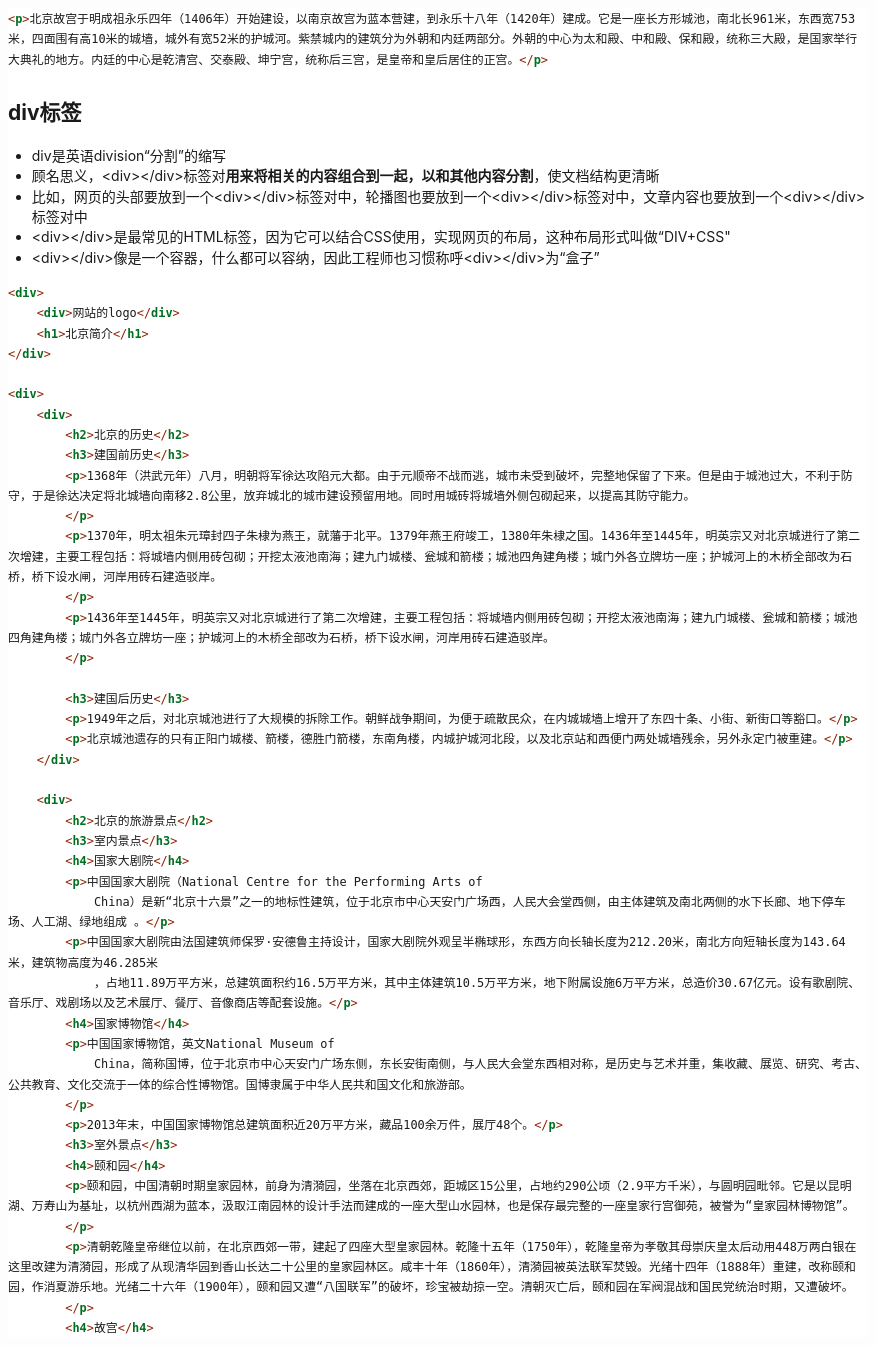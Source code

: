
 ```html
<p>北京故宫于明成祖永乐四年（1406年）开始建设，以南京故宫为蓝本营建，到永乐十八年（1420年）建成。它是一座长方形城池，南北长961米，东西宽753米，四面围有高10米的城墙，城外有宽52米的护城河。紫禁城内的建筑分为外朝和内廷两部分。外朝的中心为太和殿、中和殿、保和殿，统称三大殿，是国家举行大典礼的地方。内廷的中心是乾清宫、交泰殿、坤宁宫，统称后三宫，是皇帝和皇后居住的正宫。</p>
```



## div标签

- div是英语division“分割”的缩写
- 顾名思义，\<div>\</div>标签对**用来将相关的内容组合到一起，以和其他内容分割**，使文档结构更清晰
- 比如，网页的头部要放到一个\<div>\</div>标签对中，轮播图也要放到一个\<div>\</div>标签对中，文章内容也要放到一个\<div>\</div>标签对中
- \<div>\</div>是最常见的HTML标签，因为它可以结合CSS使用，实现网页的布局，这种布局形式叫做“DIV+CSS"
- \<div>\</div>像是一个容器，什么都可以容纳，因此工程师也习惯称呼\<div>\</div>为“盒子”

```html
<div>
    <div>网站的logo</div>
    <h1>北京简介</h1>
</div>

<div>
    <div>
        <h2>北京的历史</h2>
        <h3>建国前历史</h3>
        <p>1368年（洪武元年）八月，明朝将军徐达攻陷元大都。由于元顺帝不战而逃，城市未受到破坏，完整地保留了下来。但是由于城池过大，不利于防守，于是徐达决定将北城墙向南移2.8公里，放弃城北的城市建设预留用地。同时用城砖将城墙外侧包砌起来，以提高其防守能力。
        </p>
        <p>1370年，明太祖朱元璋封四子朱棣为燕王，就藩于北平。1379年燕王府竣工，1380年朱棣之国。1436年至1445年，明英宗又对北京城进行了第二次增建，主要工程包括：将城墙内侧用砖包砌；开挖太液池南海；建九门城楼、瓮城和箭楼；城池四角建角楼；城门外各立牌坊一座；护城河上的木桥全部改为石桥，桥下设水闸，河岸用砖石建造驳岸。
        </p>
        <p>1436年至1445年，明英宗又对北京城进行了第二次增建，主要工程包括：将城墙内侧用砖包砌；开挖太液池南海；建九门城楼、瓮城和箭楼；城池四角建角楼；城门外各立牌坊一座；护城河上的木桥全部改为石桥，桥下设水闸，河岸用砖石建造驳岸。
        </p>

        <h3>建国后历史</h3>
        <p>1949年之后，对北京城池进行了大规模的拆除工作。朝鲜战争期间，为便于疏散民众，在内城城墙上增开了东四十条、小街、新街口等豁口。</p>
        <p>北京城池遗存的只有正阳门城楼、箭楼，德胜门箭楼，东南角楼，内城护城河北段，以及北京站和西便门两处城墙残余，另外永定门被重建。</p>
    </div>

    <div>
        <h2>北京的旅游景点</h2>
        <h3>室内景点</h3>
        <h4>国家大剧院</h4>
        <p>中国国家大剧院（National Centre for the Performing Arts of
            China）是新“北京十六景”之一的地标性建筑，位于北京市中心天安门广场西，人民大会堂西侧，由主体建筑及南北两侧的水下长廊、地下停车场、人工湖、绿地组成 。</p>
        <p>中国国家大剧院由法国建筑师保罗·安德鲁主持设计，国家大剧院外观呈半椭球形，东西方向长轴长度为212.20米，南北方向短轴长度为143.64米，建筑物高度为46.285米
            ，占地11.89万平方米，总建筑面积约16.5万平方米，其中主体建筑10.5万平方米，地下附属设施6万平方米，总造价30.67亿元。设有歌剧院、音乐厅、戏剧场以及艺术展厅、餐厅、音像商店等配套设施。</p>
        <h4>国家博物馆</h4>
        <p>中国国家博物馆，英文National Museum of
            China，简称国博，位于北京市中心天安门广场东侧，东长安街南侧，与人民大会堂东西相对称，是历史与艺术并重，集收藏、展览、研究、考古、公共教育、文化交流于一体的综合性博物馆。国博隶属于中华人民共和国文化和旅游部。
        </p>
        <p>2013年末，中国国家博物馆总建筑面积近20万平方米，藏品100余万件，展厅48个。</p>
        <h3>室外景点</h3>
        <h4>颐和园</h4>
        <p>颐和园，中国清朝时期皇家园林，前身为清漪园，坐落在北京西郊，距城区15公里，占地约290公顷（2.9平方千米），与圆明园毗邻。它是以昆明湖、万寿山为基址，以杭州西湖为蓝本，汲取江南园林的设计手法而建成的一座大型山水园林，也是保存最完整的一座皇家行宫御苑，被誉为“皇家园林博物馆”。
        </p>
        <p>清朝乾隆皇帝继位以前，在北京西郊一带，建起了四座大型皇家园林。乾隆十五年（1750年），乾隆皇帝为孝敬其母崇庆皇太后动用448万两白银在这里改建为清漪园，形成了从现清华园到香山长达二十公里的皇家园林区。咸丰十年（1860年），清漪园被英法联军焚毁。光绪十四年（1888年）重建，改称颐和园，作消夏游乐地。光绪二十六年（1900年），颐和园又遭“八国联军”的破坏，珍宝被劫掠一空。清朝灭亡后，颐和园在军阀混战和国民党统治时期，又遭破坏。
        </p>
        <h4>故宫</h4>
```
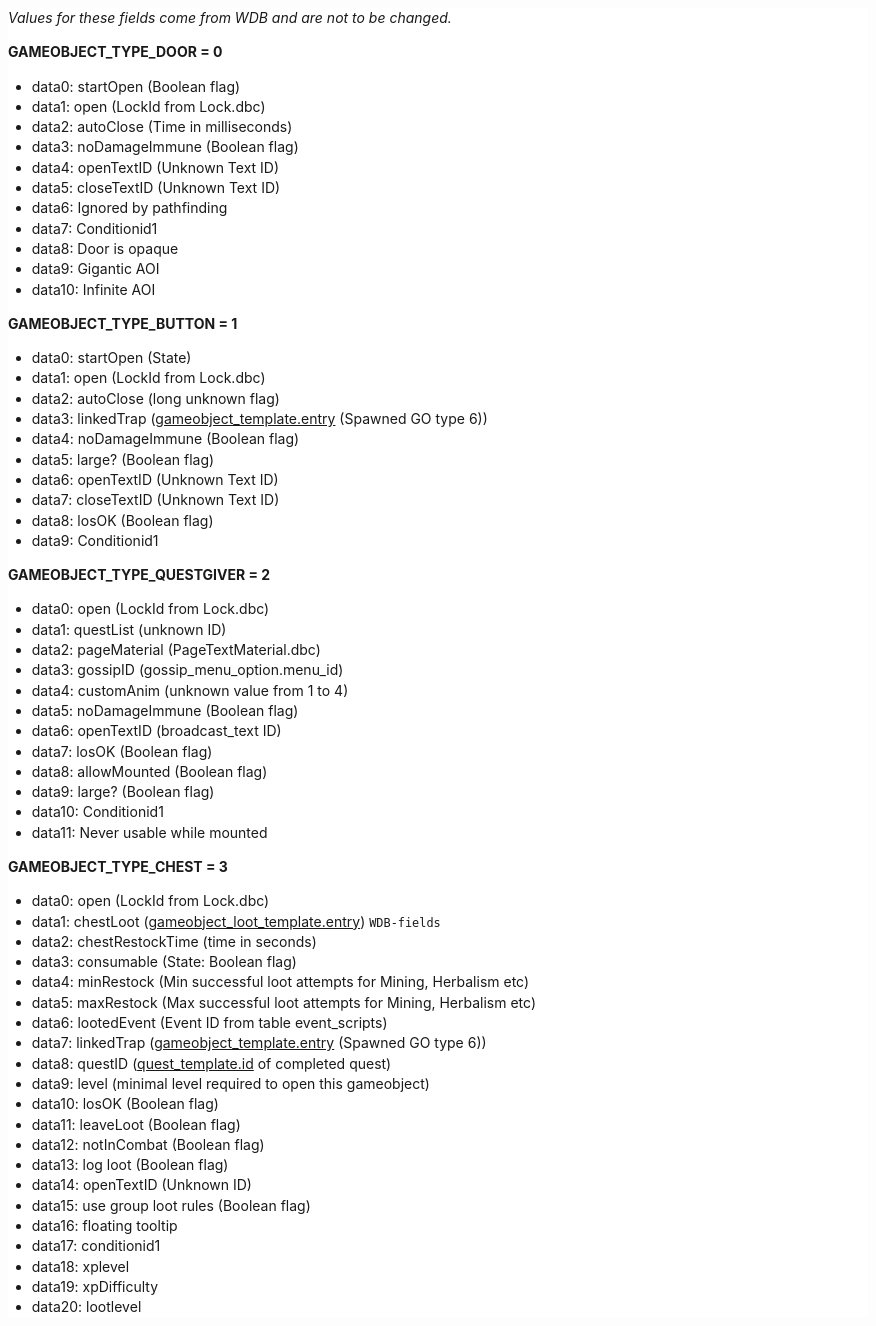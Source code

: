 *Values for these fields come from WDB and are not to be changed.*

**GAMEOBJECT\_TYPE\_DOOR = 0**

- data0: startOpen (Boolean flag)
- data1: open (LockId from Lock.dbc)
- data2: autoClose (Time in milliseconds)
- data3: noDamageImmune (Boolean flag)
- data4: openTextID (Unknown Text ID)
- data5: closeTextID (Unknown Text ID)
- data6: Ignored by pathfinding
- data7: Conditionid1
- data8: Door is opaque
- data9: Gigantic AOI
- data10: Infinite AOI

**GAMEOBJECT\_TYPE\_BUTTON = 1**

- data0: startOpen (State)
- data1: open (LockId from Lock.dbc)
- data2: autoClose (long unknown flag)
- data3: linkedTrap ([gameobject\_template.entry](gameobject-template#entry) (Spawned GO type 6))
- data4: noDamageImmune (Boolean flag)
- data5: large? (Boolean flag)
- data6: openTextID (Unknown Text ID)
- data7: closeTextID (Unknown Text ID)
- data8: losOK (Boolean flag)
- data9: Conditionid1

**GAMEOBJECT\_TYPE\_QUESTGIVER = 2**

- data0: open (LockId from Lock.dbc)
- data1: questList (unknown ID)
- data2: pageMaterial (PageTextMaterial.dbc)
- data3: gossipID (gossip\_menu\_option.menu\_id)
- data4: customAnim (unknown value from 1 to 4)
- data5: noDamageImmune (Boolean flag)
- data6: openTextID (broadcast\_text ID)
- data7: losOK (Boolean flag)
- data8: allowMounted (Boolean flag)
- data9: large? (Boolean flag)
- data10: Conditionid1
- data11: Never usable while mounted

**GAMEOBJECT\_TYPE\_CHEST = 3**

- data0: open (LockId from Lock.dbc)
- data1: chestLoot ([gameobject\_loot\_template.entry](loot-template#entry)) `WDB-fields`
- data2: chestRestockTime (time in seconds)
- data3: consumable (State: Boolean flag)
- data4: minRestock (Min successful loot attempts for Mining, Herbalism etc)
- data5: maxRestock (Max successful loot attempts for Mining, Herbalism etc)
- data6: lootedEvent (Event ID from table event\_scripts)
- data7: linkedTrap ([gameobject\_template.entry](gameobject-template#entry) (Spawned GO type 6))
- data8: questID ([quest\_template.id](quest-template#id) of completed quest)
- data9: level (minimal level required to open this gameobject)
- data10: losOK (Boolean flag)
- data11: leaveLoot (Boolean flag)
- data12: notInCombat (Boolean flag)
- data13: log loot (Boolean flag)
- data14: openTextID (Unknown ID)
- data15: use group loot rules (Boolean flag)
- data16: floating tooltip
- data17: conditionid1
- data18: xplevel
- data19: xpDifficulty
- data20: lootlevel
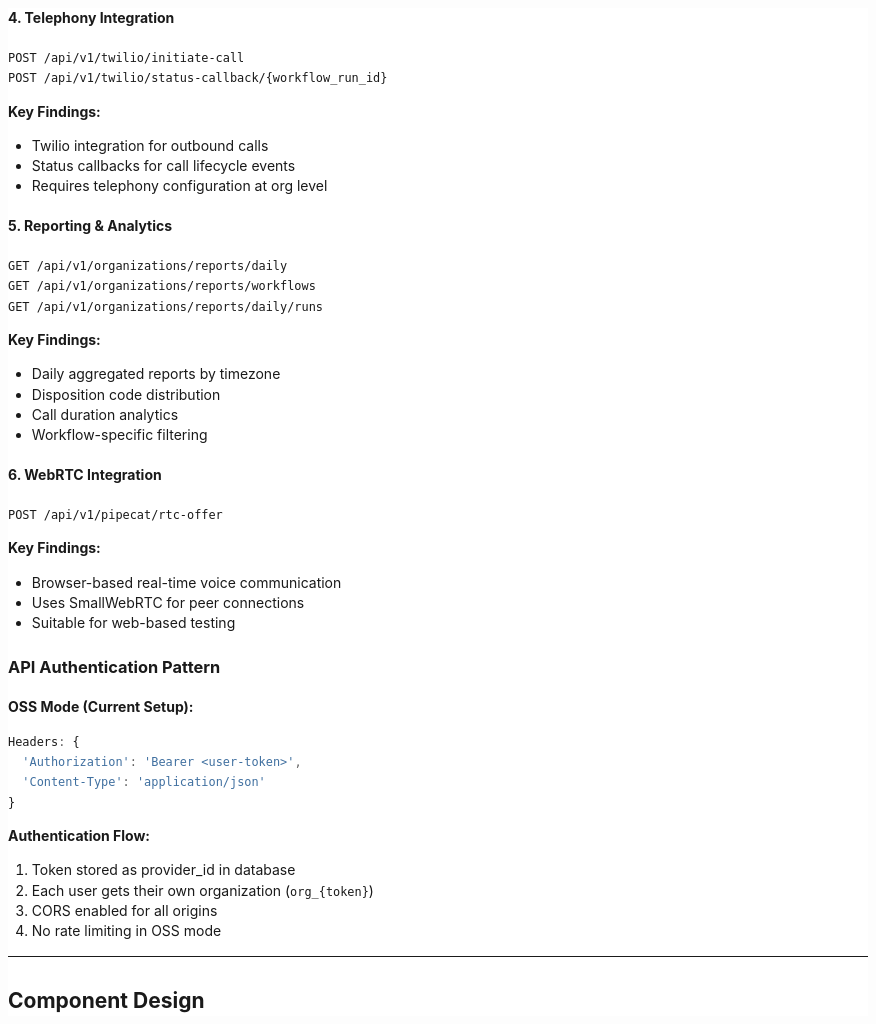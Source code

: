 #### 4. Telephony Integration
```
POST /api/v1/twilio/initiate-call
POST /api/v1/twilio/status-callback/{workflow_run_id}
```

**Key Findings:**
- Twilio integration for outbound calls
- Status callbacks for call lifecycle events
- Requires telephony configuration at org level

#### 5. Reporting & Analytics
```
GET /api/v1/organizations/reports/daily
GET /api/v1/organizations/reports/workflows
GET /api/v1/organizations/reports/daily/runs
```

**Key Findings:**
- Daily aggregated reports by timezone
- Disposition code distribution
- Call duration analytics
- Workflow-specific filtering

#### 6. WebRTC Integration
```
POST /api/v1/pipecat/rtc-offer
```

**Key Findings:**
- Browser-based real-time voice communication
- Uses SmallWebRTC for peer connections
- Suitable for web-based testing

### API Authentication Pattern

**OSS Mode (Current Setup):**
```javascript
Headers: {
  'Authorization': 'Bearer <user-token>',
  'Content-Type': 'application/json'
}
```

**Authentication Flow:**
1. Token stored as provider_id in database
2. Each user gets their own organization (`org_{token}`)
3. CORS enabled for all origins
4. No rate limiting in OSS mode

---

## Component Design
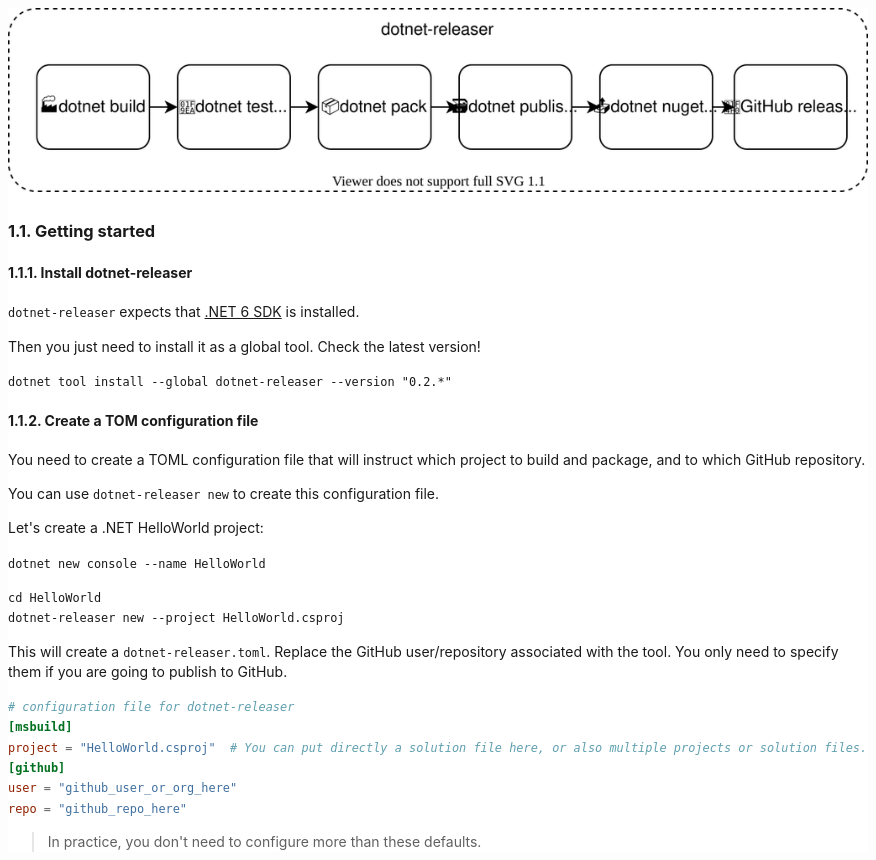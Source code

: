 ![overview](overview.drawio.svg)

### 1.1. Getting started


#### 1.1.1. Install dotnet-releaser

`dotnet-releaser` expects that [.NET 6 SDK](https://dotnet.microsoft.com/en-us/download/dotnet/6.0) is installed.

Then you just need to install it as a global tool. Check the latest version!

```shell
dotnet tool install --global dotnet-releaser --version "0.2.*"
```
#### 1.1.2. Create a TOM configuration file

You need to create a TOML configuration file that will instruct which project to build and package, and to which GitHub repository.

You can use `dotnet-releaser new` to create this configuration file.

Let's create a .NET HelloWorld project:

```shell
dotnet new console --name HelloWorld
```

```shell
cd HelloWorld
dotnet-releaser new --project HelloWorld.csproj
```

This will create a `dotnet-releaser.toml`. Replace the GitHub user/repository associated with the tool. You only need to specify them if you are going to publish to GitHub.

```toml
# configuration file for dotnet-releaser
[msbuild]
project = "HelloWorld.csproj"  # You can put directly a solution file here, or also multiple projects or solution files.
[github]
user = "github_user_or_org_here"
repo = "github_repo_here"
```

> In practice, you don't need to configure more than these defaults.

● **PROBLEM REQUIREMENTS**: Return all lines of the material above in which "will" occurs.

● **ANSWER TO THIS PROBLEM**:
You need to create a TOML configuration file that will instruct which project to build and package, and to which GitHub repository.
This will create a `dotnet-releaser.toml`. Replace the GitHub user/repository associated with the tool. You only need to specify them if you are going to publish to GitHub.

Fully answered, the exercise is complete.